What is expected: Across the records below, how many lines include the string "making"? State the number and nothing more.

Dataset entries:
=== Section Start ===

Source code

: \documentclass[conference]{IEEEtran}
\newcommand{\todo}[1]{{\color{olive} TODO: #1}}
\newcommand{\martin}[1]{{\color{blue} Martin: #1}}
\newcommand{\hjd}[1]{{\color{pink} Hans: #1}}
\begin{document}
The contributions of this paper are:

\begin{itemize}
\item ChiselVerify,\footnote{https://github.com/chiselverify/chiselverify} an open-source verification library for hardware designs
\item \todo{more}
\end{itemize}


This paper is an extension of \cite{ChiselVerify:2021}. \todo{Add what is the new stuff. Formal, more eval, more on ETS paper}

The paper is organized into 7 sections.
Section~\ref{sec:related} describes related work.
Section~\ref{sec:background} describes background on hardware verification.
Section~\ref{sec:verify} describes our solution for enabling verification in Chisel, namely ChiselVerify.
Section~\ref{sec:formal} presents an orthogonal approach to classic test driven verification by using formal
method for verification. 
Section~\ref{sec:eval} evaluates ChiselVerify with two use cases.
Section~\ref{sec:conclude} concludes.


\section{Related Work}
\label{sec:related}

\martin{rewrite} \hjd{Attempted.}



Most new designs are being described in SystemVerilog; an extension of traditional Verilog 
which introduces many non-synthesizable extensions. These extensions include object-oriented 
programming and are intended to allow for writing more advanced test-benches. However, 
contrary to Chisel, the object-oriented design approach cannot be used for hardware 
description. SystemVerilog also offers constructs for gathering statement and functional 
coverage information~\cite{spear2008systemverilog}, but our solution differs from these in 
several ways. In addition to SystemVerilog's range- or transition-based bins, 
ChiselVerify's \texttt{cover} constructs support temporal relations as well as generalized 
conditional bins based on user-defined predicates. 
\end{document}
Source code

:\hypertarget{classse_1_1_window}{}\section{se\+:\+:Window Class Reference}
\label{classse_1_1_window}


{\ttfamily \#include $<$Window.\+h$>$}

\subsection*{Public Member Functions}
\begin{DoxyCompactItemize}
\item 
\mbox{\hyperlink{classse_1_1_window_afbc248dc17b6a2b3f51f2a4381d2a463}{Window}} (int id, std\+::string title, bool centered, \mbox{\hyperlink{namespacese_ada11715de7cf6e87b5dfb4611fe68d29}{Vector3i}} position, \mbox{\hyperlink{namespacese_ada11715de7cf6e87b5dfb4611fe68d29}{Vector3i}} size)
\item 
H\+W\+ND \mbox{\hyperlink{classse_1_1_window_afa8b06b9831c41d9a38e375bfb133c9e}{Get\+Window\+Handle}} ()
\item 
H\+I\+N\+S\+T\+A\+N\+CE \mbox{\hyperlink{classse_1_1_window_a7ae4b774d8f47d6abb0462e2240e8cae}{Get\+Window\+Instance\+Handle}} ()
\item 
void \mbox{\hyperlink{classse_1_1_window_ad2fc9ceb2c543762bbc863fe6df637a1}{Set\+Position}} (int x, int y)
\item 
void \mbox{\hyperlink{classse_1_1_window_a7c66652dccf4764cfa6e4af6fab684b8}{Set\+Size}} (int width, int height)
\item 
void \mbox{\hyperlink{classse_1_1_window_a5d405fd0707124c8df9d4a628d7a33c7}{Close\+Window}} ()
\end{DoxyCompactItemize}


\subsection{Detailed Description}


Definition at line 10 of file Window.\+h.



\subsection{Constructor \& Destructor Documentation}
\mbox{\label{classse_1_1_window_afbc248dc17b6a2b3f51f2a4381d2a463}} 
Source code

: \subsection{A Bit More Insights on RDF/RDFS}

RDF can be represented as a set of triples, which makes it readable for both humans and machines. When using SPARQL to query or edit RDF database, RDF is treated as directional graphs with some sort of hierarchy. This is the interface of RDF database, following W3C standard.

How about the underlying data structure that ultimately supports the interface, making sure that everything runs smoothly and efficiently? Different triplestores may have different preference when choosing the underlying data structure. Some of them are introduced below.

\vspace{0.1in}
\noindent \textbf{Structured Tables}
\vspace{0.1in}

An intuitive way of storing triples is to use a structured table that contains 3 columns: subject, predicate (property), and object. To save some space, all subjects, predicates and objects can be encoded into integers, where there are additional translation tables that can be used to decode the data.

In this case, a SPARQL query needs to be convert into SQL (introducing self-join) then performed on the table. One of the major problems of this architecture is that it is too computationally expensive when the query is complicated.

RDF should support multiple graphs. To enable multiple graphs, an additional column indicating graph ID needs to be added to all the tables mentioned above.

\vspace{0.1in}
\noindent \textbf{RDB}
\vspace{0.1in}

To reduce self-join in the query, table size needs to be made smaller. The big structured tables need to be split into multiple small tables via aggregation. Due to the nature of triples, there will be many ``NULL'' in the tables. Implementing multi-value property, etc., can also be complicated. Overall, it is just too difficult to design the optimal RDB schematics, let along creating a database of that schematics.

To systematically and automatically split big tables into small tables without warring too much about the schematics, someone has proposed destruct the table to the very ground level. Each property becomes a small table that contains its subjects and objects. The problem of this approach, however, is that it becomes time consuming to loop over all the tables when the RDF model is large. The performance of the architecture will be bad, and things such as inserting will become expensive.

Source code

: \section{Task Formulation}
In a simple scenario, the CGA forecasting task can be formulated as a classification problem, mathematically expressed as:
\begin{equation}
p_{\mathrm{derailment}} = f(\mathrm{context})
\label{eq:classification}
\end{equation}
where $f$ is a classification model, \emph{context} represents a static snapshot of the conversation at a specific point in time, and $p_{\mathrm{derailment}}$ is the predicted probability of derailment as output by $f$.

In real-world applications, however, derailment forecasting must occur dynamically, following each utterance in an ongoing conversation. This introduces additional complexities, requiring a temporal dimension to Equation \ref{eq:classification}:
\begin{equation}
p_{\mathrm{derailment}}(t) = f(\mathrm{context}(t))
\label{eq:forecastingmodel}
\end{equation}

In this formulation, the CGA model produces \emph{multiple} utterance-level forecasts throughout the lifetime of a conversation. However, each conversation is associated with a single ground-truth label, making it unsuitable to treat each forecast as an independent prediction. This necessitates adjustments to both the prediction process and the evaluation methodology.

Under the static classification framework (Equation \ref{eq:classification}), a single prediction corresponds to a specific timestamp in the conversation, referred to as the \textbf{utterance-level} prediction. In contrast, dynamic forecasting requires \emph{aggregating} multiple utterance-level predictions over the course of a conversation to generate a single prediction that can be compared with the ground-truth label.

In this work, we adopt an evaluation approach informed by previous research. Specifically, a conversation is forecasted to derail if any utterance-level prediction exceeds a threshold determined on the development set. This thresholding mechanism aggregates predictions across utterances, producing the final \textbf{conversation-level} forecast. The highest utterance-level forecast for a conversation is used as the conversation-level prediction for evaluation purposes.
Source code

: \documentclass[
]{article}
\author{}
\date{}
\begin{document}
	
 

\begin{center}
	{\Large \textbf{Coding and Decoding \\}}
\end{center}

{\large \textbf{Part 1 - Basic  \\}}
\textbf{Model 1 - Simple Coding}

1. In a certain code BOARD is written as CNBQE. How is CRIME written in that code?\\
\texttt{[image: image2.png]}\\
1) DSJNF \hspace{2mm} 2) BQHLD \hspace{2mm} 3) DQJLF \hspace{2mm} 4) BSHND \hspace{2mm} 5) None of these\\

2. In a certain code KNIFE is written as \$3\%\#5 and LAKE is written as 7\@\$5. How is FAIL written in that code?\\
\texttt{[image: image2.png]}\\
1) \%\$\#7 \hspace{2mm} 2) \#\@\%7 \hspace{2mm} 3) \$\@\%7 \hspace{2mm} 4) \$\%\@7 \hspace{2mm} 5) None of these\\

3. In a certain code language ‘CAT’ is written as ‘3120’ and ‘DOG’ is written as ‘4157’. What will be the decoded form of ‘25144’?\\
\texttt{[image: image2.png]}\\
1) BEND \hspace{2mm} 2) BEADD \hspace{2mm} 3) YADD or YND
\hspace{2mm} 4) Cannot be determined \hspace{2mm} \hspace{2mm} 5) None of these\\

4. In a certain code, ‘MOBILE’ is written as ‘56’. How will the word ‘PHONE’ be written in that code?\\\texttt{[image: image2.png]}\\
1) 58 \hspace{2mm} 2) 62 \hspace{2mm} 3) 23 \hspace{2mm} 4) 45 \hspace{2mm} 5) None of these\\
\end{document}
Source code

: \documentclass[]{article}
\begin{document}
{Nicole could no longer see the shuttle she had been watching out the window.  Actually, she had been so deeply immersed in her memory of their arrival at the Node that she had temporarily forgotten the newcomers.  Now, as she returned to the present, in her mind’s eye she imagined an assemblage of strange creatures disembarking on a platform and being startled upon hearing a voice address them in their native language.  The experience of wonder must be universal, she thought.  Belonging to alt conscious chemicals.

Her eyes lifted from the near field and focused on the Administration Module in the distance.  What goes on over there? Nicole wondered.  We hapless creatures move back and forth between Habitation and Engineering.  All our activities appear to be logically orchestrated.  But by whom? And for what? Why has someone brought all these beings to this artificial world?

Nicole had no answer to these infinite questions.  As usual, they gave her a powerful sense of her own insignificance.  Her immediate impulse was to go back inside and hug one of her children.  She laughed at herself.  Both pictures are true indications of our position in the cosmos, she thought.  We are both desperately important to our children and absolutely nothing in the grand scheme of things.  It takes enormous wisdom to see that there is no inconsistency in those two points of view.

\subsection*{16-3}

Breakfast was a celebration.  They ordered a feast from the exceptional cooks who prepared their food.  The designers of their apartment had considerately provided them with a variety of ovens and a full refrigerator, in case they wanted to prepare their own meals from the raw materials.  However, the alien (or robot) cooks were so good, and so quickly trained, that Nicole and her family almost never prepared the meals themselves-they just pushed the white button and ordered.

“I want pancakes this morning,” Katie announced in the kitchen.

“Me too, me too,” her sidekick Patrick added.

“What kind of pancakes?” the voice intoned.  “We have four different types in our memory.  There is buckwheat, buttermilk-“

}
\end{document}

=== Section End ===

Expected output: 2